The Things We Carry

“…set it down before you pray.”

BT Bava Metzia 105b

 What a strange and frightening week it’s been. On Friday, a man gunned down five travelers in Fort Lauderdale's airport and hurt many others, sending the airport into a tailspin for days. On Sunday, in Jerusalem’s Armon Ha-natziv neighborhood, a terrorist plowed down four Israeli soldiers with a truck. On Monday, 16 JCCs up and down America’s East Coast evacuated members because of bomb threats. Going on vacation or sending your child to a half day of organized play and learning has become freighted with existential angst. If someone is trying to scare us, it’s working.

 

I flew in and out of the same Fort Lauderdale airport on Sunday and Monday and used the opportunity to look for ways that the newly dead were memorialized. I saw nothing. I am sure that there were signifiers of the tragedy somewhere, but what I saw instead were lots of news trucks and lots and lots of weary travelers. On Monday, I was teaching a class in Miami about the time that bomb threats were made at two JCCs in the area. I knew something was going wrong because a pulse of anxiety spread through the room, panicked moms were texting to find out about their pre-school age children or grandchildren, and those in charge of security were on high alert. Everyone wanted to know, “Is this real?”

 

When random acts and threats of danger happen in innocuous places, it makes us all more vigilant, more suspicious, more cautious and more anxious. It’s not an anxiety that any of us want, but it’s one that we are now forced to carry.
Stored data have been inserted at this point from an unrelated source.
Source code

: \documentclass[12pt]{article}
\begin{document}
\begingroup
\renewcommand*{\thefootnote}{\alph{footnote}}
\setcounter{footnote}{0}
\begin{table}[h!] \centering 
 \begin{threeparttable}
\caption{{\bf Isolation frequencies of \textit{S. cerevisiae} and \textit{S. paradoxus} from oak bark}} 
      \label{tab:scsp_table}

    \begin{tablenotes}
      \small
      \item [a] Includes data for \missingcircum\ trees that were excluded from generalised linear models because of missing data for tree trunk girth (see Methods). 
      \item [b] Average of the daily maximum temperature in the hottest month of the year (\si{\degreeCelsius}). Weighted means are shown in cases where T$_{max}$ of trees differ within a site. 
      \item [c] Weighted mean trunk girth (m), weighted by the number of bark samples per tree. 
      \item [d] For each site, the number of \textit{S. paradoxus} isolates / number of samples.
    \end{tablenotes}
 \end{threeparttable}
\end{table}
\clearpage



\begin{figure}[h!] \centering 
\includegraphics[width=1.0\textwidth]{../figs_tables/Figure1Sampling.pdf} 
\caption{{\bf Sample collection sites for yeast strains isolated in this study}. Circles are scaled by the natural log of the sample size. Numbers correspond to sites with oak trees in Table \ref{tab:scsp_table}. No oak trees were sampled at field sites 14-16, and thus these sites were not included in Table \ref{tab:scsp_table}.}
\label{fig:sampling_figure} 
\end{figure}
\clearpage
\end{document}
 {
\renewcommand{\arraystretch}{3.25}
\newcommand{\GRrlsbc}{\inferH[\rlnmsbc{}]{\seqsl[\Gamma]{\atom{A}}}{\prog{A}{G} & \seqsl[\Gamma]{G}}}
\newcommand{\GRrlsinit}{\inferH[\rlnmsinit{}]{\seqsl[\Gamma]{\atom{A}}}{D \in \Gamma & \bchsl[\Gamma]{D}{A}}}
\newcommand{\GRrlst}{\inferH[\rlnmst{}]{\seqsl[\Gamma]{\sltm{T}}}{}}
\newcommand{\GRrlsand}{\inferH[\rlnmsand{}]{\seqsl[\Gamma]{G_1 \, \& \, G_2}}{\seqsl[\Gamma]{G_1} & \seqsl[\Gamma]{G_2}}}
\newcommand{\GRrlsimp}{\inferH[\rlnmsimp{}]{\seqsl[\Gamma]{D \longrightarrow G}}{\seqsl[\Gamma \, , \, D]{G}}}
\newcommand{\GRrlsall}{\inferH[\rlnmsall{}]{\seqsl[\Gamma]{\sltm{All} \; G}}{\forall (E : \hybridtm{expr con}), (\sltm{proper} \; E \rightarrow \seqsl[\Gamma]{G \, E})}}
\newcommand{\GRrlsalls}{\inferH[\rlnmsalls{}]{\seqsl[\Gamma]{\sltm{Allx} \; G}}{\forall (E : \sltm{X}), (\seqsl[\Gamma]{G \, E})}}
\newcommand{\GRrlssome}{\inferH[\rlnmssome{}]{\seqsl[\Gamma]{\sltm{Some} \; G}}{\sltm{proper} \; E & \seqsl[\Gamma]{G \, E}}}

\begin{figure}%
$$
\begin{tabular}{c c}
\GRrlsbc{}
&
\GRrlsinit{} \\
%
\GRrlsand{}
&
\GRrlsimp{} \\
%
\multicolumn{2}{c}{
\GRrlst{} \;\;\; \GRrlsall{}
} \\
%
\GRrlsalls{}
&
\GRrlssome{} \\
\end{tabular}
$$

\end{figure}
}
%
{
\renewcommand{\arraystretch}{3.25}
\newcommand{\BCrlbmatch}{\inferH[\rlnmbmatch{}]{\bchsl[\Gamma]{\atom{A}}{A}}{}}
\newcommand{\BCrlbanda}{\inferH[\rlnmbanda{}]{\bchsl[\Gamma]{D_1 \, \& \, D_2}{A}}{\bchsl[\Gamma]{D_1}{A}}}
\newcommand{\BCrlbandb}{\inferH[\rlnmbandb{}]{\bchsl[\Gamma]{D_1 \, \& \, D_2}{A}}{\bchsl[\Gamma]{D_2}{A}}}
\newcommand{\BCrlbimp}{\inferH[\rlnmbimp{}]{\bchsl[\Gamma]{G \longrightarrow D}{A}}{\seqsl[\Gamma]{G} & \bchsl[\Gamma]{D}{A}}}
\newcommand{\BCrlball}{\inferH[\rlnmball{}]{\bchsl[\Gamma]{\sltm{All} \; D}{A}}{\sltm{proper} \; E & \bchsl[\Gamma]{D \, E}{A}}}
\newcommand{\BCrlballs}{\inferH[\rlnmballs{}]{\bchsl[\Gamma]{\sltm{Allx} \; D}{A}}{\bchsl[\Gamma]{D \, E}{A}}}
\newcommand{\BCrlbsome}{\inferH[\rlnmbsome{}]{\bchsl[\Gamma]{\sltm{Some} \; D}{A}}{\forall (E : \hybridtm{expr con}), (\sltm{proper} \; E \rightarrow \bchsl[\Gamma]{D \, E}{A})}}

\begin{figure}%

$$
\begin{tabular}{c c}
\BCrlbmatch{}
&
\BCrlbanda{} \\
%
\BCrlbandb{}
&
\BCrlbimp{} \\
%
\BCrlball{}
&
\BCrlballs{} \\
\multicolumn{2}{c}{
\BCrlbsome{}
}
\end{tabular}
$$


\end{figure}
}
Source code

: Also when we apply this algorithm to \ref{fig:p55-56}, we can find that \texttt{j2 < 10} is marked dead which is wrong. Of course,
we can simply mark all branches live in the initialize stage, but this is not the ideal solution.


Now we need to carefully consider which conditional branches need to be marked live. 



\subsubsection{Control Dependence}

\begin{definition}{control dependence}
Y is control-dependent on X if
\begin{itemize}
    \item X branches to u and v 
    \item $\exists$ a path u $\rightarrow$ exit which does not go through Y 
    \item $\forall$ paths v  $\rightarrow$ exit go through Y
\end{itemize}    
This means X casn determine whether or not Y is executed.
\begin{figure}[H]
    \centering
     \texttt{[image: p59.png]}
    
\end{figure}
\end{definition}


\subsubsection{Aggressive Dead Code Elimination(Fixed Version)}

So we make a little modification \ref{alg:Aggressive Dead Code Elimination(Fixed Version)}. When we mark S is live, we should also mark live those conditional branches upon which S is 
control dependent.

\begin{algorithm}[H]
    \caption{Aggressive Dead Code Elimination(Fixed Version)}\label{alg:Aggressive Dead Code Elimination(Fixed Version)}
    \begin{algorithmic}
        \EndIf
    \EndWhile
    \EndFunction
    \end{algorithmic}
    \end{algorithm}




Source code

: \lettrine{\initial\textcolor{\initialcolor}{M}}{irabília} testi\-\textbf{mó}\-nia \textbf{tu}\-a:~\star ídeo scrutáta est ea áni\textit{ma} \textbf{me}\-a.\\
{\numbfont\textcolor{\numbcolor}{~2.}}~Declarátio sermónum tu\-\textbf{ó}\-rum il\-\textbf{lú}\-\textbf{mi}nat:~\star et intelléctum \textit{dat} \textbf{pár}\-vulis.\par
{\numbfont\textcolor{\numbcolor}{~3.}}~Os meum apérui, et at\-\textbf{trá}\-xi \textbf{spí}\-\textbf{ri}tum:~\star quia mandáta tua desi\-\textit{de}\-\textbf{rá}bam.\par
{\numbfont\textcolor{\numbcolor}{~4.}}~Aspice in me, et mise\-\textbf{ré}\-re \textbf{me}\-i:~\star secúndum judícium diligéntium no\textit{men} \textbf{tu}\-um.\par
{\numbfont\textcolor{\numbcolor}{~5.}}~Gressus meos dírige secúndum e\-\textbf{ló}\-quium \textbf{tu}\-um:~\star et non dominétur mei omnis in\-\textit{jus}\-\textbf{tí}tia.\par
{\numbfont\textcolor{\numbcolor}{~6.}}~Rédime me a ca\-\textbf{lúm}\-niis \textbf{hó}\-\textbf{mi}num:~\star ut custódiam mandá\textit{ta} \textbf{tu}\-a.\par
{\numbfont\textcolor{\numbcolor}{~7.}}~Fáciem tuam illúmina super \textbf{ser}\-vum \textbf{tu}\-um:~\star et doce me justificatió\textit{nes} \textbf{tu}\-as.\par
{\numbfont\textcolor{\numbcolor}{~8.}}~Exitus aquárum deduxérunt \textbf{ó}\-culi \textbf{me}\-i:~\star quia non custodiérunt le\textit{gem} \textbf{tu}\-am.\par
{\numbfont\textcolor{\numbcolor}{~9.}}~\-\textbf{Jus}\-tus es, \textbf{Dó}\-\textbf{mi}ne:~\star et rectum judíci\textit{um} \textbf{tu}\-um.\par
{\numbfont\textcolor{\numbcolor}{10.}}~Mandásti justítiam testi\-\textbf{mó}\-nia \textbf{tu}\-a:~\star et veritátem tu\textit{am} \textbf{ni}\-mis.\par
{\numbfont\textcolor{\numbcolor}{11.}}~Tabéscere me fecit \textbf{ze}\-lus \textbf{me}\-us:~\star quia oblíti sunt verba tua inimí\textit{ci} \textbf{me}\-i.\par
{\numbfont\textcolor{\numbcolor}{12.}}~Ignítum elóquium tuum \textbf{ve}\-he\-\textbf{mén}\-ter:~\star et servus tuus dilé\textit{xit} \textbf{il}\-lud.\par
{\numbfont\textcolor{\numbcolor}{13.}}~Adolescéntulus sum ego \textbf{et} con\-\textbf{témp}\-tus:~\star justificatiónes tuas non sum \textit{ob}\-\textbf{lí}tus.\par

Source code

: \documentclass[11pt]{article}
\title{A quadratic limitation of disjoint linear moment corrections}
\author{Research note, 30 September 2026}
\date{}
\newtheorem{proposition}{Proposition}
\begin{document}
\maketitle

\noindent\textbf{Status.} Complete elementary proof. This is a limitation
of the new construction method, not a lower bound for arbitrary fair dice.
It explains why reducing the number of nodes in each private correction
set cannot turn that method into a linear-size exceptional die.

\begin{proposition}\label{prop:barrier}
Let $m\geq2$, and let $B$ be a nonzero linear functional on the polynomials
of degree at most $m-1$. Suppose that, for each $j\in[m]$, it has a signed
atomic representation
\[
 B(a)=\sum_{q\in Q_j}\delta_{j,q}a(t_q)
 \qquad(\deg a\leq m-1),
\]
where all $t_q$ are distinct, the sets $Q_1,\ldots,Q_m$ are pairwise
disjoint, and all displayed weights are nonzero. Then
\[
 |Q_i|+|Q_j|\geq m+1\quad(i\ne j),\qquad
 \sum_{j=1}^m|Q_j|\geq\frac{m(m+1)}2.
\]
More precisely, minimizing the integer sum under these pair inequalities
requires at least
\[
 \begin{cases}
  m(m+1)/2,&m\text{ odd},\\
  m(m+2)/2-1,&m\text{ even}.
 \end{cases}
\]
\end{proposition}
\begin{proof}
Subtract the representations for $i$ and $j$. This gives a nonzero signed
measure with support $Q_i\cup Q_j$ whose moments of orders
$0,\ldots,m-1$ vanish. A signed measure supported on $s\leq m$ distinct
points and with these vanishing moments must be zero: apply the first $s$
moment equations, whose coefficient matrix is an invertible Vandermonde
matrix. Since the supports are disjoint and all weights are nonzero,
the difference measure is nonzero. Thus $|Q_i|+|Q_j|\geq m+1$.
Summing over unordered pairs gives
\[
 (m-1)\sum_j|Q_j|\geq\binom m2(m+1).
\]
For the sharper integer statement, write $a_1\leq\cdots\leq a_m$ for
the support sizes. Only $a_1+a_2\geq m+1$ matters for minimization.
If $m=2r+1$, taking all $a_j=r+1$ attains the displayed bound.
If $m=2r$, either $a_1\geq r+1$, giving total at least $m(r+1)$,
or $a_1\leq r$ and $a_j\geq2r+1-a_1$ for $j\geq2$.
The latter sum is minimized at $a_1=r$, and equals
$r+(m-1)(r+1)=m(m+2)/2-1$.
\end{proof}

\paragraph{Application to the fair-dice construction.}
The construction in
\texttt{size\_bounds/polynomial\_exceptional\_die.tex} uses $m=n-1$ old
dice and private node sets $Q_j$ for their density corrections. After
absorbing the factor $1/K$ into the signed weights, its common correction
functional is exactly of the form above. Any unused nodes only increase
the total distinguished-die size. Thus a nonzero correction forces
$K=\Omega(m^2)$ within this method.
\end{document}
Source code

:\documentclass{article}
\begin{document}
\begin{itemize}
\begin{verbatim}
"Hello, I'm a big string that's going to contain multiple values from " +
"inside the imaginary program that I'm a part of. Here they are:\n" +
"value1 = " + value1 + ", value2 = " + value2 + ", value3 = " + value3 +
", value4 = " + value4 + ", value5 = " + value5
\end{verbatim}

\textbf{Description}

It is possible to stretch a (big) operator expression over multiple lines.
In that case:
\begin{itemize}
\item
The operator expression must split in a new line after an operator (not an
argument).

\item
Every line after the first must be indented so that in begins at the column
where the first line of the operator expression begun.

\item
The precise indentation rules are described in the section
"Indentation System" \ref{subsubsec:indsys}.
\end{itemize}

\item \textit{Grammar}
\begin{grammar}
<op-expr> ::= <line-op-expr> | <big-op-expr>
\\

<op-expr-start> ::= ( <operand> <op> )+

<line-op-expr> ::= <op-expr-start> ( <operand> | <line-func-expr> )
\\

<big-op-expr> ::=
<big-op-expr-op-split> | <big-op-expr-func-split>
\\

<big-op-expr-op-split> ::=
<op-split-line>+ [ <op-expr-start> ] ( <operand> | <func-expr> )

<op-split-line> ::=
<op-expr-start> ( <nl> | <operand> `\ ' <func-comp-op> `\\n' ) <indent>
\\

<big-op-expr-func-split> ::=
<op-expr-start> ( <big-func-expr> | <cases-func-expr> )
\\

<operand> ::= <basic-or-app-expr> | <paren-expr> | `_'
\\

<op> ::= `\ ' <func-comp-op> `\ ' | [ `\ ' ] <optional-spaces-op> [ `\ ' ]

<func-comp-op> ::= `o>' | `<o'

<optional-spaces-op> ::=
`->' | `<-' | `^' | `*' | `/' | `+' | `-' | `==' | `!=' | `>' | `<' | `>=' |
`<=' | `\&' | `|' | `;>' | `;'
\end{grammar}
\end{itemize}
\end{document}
I was thinking about this unwanted burden when I came across a fascinating passage in the daily study of Talmud this past Monday.

 

“With regard to one who carries a load on his shoulder, and the time for prayer arrives, if the load is less than four kav, he lowers it behind him while holding it and prays. If the load is four kav or more, he lowers it and then prays” [BT Bava Metzia 105b]. A kav is a talmudic measurement of about 24 egg bulks. Why the ancient scholars used eggs as a measurement of volume, I’ll never know. They knew nothing about cholesterol then, but they did know that an egg bulk was a common enough feature of farm life. It was reasonable to assume that it represented a measurement all would be familiar with in their day.

 

If you are carrying less than the equivalent weight of 96 eggs, and the time comes for prayer, you are allowed to pray while holding your load. The assumption is that such a measurement is still manageable and would not distract you from having the proper intention in prayer. Why not put down your load anyway? If you were traveling, you might feel more secure holding on tightly to your belongings out of fear of loss or theft. But, the rabbis of old contend, if the burden is too great, then you must set it down before you pray. That load will irritate you and distract you. You will not be able to focus on the spiritual matter at hand. Maimonides [Mishne Torah, Laws of Prayer 5:5] and the Shulkhan Arukh, an authoritative 16th century code of law, concur [O.H. 97:5].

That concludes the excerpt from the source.